Buying a good quality lock is still much cheaper than driving or getting the bus – so just think of the money you are saving by pedaling yourself across town.

4.       Find a Safe Place to Park Your Bike:
At University…
Whether you’re just popping in to return a book, or staying for the day, you should always lock your bike. It takes just a matter of seconds to steal a bike, so don’t get caught out.
Make sure you choose a secure place to park your bike – preferably the university bike park. But if you need to find a new place to park your bike, choose a well-lit, busy public space. If there are lots of people walking by, then few thieves will risk stealing your bike. Also, take a look and see which areas are covered by CCTV – this is a good deterrent.

Never lock your bike simply to itself with the logic that no one would be able to cycle it away – thieves will simply pick it up and put it the back of a van, and cut through the lock later.

Always ensure that you are locking your bike to an immovable object. One common mistake is to lock your bike to a chain link fence or small tree, as the bike can easily be cut out. There's no point having an expensive lock, if your bike is locked to something flimsy.

Wherever you park your bike, try to lock the bike so that it is held tight and rigid against whatever it's locked to. The harder it is to manoeuvre, the harder it will be for a thief to break or cut through the lock.
To give you an idea of potentially dangerous places to park your bike, this graphic shows techniques which are used by criminals to steal bikes.

At home…
You may think that your bike is safe at home, but more than half of all bike theft happens at the owner's home. You should always lock your bike – even if it's in your house, garden or shed. This is even more important if you live in a shared house or hall of residence.
Make sure you keep your bike out of view – ideally locked in a secure bike shed or hallway.

5.       Secure Parts That Are Easy to Remove
While a good quality bike lock may secure most of your bike, there are still parts which can be stolen. For example, lights, bike pumps, wheels and saddle can be easily removed.
Get in to the habit of taking your lights and pump with you. If your saddle is easy to remove, it may be a good idea to take this with you too.

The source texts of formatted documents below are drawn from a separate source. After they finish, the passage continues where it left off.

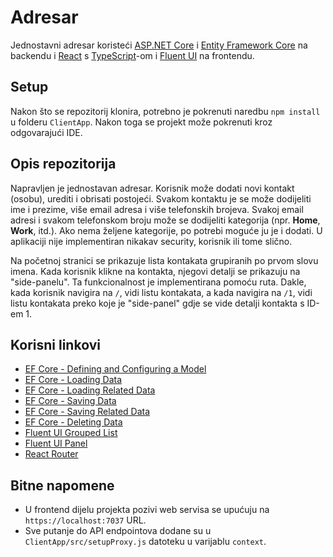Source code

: # Adresar

Jednostavni adresar koristeći [ASP.NET Core](https://docs.microsoft.com/en-us/aspnet/core/tutorials/first-web-api?view=aspnetcore-5.0&tabs=visual-studio-code) i [Entity Framework Core](https://docs.microsoft.com/en-us/ef/core/) na backendu i [React](https://reactjs.org/) s [TypeScript](https://www.typescriptlang.org/)-om i [Fluent UI](https://developer.microsoft.com/en-us/fluentui#/) na frontendu.  

## Setup

Nakon što se repozitorij klonira, potrebno je pokrenuti naredbu `npm install` u folderu `ClientApp`. Nakon toga se projekt može pokrenuti kroz odgovarajući IDE.

## Opis repozitorija

Napravljen je jednostavan adresar. Korisnik može dodati novi kontakt (osobu), urediti i obrisati postojeći. Svakom kontaktu je se može dodijeliti ime i prezime, više email adresa i više telefonskih brojeva. Svakoj email adresi i svakom telefonskom broju može se dodijeliti kategorija (npr. **Home**, **Work**, itd.). Ako nema željene kategorije, po potrebi moguće ju je i dodati. U aplikaciji nije  implementiran nikakav security, korisnik ili tome slično.

Na početnoj stranici se prikazuje lista kontakata grupiranih po prvom slovu imena. Kada korisnik klikne na kontakta, njegovi detalji se  prikazuju na "side-panelu". Ta funkcionalnost je implementirana pomoću ruta. Dakle, kada korisnik navigira na `/`, vidi listu kontakata, a kada navigira na `/1`, vidi listu kontakata preko koje je "side-panel" gdje se vide detalji kontakta s ID-em 1.

## Korisni linkovi

- [EF Core - Defining and Configuring a Model](https://docs.microsoft.com/en-us/ef/core/modeling/)
- [EF Core - Loading Data](https://docs.microsoft.com/en-us/ef/core/querying/)
- [EF Core - Loading Related Data](https://docs.microsoft.com/en-us/ef/core/querying/related-data/eager)
- [EF Core - Saving Data](https://docs.microsoft.com/en-us/ef/core/saving/basic)
- [EF Core - Saving Related Data](https://docs.microsoft.com/en-us/ef/core/saving/related-data)
- [EF Core - Deleting Data](https://docs.microsoft.com/en-us/ef/core/saving/cascade-delete)
- [Fluent UI Grouped List](https://developer.microsoft.com/en-us/fluentui#/controls/web/groupedlist)
- [Fluent UI Panel](https://developer.microsoft.com/en-us/fluentui#/controls/web/panel)
- [React Router](https://reactrouter.com/web/guides/quick-start)

## Bitne napomene

- U frontend dijelu projekta pozivi web servisa se upućuju na `https://localhost:7037` URL.
- Sve putanje do API endpointova dodane su u `ClientApp/src/setupProxy.js` datoteku u varijablu `context`.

If you have quick-release wheels, then you should try using two locks as mentioned above, so that both wheels are secure.

While cycling may be a ‘free’ form of transport, it can only stay cost-effective if your bike is secure. By taking these simple steps, you should be able to enjoy cycling to university throughout your student days.
If your bike is stolen, you must make sure to report the incident to the Police. But if you take all the necessary precautions, it will be very unlikely you'll have to make that call.